=== Recorded data ===
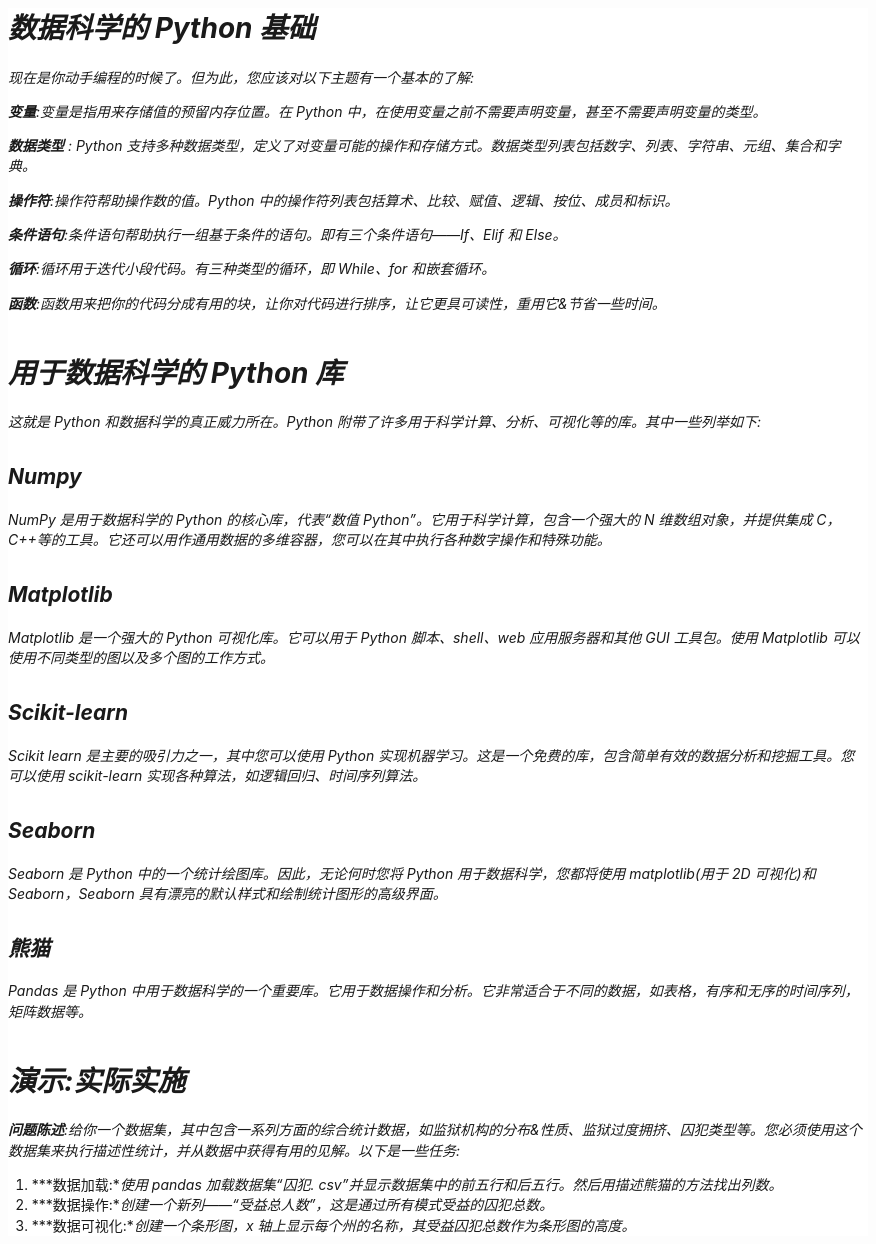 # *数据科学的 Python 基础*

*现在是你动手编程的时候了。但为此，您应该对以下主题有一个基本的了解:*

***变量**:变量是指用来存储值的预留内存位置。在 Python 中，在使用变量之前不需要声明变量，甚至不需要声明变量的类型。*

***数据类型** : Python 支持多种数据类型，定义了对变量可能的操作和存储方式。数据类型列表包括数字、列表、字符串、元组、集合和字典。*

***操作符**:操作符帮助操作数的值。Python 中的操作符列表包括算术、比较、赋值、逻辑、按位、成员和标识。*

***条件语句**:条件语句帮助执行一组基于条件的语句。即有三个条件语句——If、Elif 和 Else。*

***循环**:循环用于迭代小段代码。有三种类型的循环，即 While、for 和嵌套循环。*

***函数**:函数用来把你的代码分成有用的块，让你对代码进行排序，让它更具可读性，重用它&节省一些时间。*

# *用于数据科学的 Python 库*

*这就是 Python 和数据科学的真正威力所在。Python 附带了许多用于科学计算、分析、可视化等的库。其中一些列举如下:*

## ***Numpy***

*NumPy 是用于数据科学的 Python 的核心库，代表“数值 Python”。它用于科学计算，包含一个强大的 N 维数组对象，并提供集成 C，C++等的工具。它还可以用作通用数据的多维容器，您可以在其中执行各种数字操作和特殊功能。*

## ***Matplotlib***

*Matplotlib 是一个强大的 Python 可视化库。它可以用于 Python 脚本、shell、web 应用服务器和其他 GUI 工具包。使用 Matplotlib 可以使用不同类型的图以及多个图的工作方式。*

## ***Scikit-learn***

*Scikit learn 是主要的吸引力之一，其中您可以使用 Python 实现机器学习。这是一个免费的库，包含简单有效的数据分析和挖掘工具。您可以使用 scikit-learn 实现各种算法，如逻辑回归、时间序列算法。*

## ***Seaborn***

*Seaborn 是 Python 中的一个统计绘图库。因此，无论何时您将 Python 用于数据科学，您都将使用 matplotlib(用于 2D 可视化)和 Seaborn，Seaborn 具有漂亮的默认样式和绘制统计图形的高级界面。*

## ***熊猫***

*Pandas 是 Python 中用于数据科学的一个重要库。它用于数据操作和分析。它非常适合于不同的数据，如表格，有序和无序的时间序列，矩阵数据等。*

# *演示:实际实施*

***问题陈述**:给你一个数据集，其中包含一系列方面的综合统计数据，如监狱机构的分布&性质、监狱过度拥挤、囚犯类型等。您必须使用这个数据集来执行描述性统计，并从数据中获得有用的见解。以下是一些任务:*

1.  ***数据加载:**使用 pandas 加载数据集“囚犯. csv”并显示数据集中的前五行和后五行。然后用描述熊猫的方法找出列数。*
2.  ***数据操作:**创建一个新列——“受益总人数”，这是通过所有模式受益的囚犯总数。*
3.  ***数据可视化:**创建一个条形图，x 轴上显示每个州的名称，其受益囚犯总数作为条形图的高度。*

==

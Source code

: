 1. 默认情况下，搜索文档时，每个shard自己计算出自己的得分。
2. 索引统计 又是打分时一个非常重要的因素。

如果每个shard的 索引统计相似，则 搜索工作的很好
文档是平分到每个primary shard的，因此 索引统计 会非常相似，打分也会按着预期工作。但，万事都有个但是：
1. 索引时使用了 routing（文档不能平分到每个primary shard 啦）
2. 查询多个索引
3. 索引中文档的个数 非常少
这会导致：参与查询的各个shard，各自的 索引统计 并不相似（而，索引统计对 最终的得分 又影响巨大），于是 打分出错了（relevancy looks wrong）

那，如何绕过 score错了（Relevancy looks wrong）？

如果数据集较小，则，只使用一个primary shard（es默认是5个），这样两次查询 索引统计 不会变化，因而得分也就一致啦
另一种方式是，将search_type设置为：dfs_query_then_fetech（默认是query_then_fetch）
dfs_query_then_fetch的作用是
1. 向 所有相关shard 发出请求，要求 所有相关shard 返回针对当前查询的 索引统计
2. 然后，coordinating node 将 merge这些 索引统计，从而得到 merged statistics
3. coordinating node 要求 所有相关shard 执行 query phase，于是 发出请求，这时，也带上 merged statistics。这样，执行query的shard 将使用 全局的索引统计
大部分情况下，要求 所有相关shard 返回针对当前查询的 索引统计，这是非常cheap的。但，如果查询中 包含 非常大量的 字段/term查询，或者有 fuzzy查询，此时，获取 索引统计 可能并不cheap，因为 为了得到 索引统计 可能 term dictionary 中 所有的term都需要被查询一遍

---

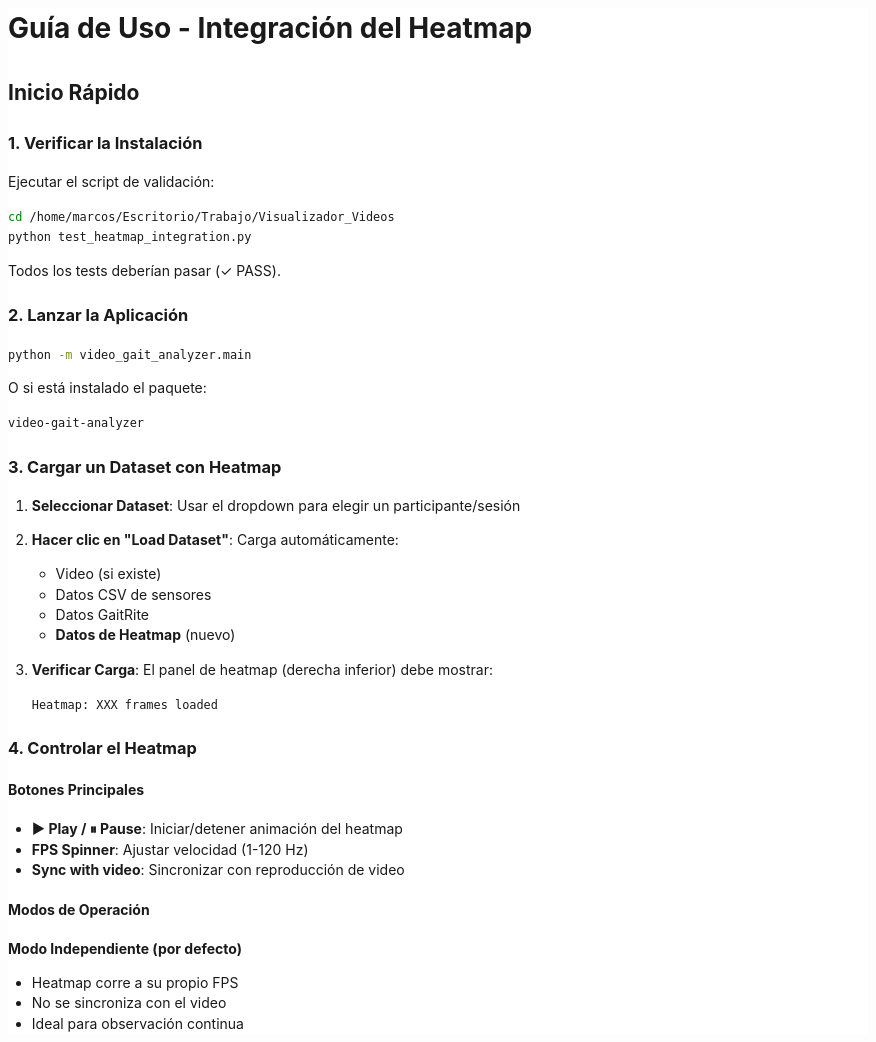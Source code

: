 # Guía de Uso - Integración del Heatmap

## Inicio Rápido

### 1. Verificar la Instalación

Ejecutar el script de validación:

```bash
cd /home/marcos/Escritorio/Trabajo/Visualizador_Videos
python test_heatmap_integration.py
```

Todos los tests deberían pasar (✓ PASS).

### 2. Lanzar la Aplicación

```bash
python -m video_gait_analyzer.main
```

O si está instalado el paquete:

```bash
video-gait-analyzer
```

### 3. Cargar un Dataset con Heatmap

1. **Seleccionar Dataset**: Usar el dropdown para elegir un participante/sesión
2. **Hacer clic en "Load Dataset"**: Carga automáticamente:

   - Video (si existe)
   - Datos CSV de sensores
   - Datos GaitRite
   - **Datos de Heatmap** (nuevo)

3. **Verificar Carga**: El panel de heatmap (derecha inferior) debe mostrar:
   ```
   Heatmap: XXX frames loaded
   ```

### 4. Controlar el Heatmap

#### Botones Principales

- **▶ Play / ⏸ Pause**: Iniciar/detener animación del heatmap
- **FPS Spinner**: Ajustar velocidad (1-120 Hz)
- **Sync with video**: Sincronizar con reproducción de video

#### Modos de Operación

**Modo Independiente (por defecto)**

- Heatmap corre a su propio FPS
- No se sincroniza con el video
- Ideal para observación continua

=== What the task asks ===
A word-for-word copy of the lines above from the one with "工具包。使用 Matplotlib 可以使用不同类型的图以及多个图的工作方式。*" through the one with "## ***Seaborn***", inclusive, is the only output wanted.

=== Reply to the task ===
*Matplotlib 是一个强大的 Python 可视化库。它可以用于 Python 脚本、shell、web 应用服务器和其他 GUI 工具包。使用 Matplotlib 可以使用不同类型的图以及多个图的工作方式。*

## ***Scikit-learn***

*Scikit learn 是主要的吸引力之一，其中您可以使用 Python 实现机器学习。这是一个免费的库，包含简单有效的数据分析和挖掘工具。您可以使用 scikit-learn 实现各种算法，如逻辑回归、时间序列算法。*

## ***Seaborn***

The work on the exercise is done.